Seseorang menerima kebudayaan sebagai bagian warisan sosial dan pada giliran nya bisa membentuk kebudayaan kembali dan mengenalkan perubahan-perubahan yang kemudian menjadi bagian dari warisan generasi berikutnya.[3] Setiap Individu mewujudkan kebudayaan tersebut dengan berbagai cara, baik itu berupa ide atau gagasan, suatu tindakan atau aktivitas interaksi yang terpola, ataupun berupa benda peninggalan seperti artefak atau semacam nya.[4]
Tindakan berinteraksi menurut pola-pola tertentu yang dilakukan oleh manusia secara turun-temurun juga disebut Tradisi. Suatu aktivitas berpola tersebut dalam setiap individu memiliki batasan aturan-aturan yang telah ditetapkan oleh adat masyarakatnya kedalam tingkat-tingkat tertentu (stages along the life-cycle). Dan Suatu peralihan yang sangat penting pada stages along the life-cycle dari semua manusia di seluruh dunia adalah masa peralihan dari tingkat hidup remaja ketingkat berkeluarga, yaitu perkawinan.[5] Perkawinan merupakan sesuatu yang sangat penting dalam kehidupan manusia karena perkawinan merupakan hal yang disakralkan sehingga hampir dalam tiap masyarakat membatasi Jodoh dalam perkawinan.
Namun tradisi perkawinan mengalami perubahan seiring perkembangan era globalisasi yang dimaknai masyarakat secara berbeda, sehingga tradisi perkawinan memiliki pemaknaan yang berbeda disetiap daerah.

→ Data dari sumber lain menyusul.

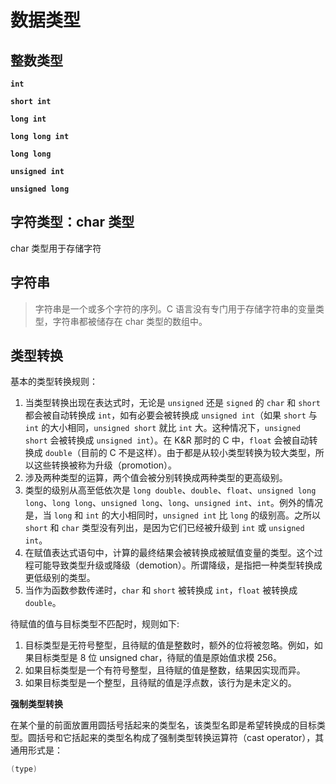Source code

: # 数据类型

## 整数类型

**`int`**

**`short int`**

**`long int`**

**`long long int`**

**`long long`**

**`unsigned int`**

**`unsigned long`**

## 字符类型：char 类型

char 类型用于存储字符

## 字符串

> 字符串是一个或多个字符的序列。C 语言没有专门用于存储字符串的变量类型，字符串都被储存在 char 类型的数组中。

## 类型转换

基本的类型转换规则：

1. 当类型转换出现在表达式时，无论是 `unsigned` 还是 `signed` 的 `char` 和 `short` 都会被自动转换成 `int`，如有必要会被转换成 `unsigned int`（如果 `short` 与 `int` 的大小相同，`unsigned short` 就比 `int` 大。这种情况下，`unsigned short` 会被转换成 `unsigned int`）。在 K&R 那时的 C 中，`float` 会被自动转换成 `double`（目前的 C 不是这样）。由于都是从较小类型转换为较大类型，所以这些转换被称为升级（promotion）。
2. 涉及两种类型的运算，两个值会被分别转换成两种类型的更高级别。
3. 类型的级别从高至低依次是 `long double`、`double`、`float`、`unsigned long long`、`long long`、`unsigned long`、`long`、`unsigned int`、`int`。例外的情况是，当 `long` 和 `int` 的大小相同时，`unsigned int` 比 `long` 的级别高。之所以 `short` 和 `char` 类型没有列出，是因为它们已经被升级到 `int` 或 `unsigned int`。
4. 在赋值表达式语句中，计算的最终结果会被转换成被赋值变量的类型。这个过程可能导致类型升级或降级（demotion）。所谓降级，是指把一种类型转换成更低级别的类型。
5. 当作为函数参数传递时，`char` 和 `short` 被转换成 `int`，`float` 被转换成 `double`。

待赋值的值与目标类型不匹配时，规则如下:

1. 目标类型是无符号整型，且待赋的值是整数时，额外的位将被忽略。例如，如果目标类型是 8 位 unsigned char，待赋的值是原始值求模 256。
2. 如果目标类型是一个有符号整型，且待赋的值是整数，结果因实现而异。
3. 如果目标类型是一个整型，且待赋的值是浮点数，该行为是未定义的。

**强制类型转换**

在某个量的前面放置用圆括号括起来的类型名，该类型名即是希望转换成的目标类型。圆括号和它括起来的类型名构成了强制类型转换运算符（cast operator），其通用形式是：

```c
(type)
```
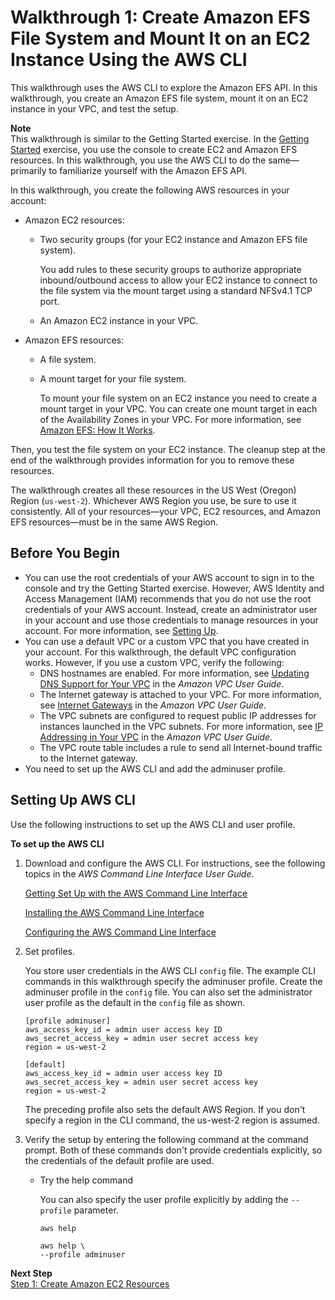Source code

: # Walkthrough 1: Create Amazon EFS File System and Mount It on an EC2 Instance Using the AWS CLI<a name="wt1-getting-started"></a>

This walkthrough uses the AWS CLI to explore the Amazon EFS API\. In this walkthrough, you create an Amazon EFS file system, mount it on an EC2 instance in your VPC, and test the setup\.

**Note**  
This walkthrough is similar to the Getting Started exercise\. In the [Getting Started](getting-started.md) exercise, you use the console to create EC2 and Amazon EFS resources\. In this walkthrough, you use the AWS CLI to do the same—primarily to familiarize yourself with the Amazon EFS API\.

In this walkthrough, you create the following AWS resources in your account:
+ Amazon EC2 resources:
  + Two security groups \(for your EC2 instance and Amazon EFS file system\)\.

    You add rules to these security groups to authorize appropriate inbound/outbound access to allow your EC2 instance to connect to the file system via the mount target using a standard NFSv4\.1 TCP port\.
  + An Amazon EC2 instance in your VPC\. 
+ Amazon EFS resources:
  + A file system\.
  + A mount target for your file system\.

    To mount your file system on an EC2 instance you need to create a mount target in your VPC\. You can create one mount target in each of the Availability Zones in your VPC\. For more information, see [Amazon EFS: How It Works](how-it-works.md)\. 

 Then, you test the file system on your EC2 instance\. The cleanup step at the end of the walkthrough provides information for you to remove these resources\. 

The walkthrough creates all these resources in the US West \(Oregon\) Region \(`us-west-2`\)\. Whichever AWS Region you use, be sure to use it consistently\. All of your resources—your VPC, EC2 resources, and Amazon EFS resources—must be in the same AWS Region\. 

## Before You Begin<a name="wt1-prepare"></a>
+ You can use the root credentials of your AWS account to sign in to the console and try the Getting Started exercise\. However, AWS Identity and Access Management \(IAM\) recommends that you do not use the root credentials of your AWS account\. Instead, create an administrator user in your account and use those credentials to manage resources in your account\. For more information, see [Setting Up](setting-up.md)\.
+ You can use a default VPC or a custom VPC that you have created in your account\. For this walkthrough, the default VPC configuration works\. However, if you use a custom VPC, verify the following:
  + DNS hostnames are enabled\. For more information, see [Updating DNS Support for Your VPC](http://docs.aws.amazon.com/AmazonVPC/latest/UserGuide/vpc-dns.html#vpc-dns-viewing) in the *Amazon VPC User Guide*\. 
  + The Internet gateway is attached to your VPC\. For more information, see [Internet Gateways](http://docs.aws.amazon.com/AmazonVPC/latest/UserGuide/VPC_Internet_Gateway.html) in the *Amazon VPC User Guide*\.
  + The VPC subnets are configured to request public IP addresses for instances launched in the VPC subnets\. For more information, see [IP Addressing in Your VPC](http://docs.aws.amazon.com/AmazonVPC/latest/UserGuide/vpc-ip-addressing.html) in the *Amazon VPC User Guide*\.
  + The VPC route table includes a rule to send all Internet\-bound traffic to the Internet gateway\.
+ You need to set up the AWS CLI and add the adminuser profile\.

## Setting Up AWS CLI<a name="wt1-setup-awscli"></a>

Use the following instructions to set up the AWS CLI and user profile\. 

**To set up the AWS CLI**

1. Download and configure the AWS CLI\. For instructions, see the following topics in the *AWS Command Line Interface User Guide*\. 

    [Getting Set Up with the AWS Command Line Interface](http://docs.aws.amazon.com/cli/latest/userguide/cli-chap-getting-set-up.html) 

    [Installing the AWS Command Line Interface](http://docs.aws.amazon.com/cli/latest/userguide/installing.html) 

   [Configuring the AWS Command Line Interface](http://docs.aws.amazon.com/cli/latest/userguide/cli-chap-getting-started.html)

1. Set profiles\.

    You store user credentials in the AWS CLI `config` file\. The example CLI commands in this walkthrough specify the adminuser profile\. Create the adminuser profile in the `config` file\. You can also set the administrator user profile as the default in the `config` file as shown\. 

   ```
   [profile adminuser]
   aws_access_key_id = admin user access key ID
   aws_secret_access_key = admin user secret access key
   region = us-west-2
   
   [default]
   aws_access_key_id = admin user access key ID
   aws_secret_access_key = admin user secret access key
   region = us-west-2
   ```

   The preceding profile also sets the default AWS Region\. If you don't specify a region in the CLI command, the us\-west\-2 region is assumed\.

1. Verify the setup by entering the following command at the command prompt\. Both of these commands don't provide credentials explicitly, so the credentials of the default profile are used\.
   + Try the help command

     You can also specify the user profile explicitly by adding the `--profile` parameter\.

     ```
     aws help
     ```

     ```
     aws help \
     --profile adminuser
     ```

**Next Step**  
[Step 1: Create Amazon EC2 Resources](wt1-create-ec2-resources.md)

B.                      Tradisi Perkawinan
Tradisi merupakan Wujud Kebudayaan yang kedua, yaitu wujud suatu kompleks aktivitas serta tindakan berpola dari manusia dalam masyarakat, atau sering disebut dengan sistem sosial. Sedangkan perkawinan adalah akad perkawinan yang shahih atau akad yang mengakibatkan halalnya hubungan suami istri. Dan dasar hukum nikah adalah Al-Qur'an dan As-Sunnah serta Ijma'.[6]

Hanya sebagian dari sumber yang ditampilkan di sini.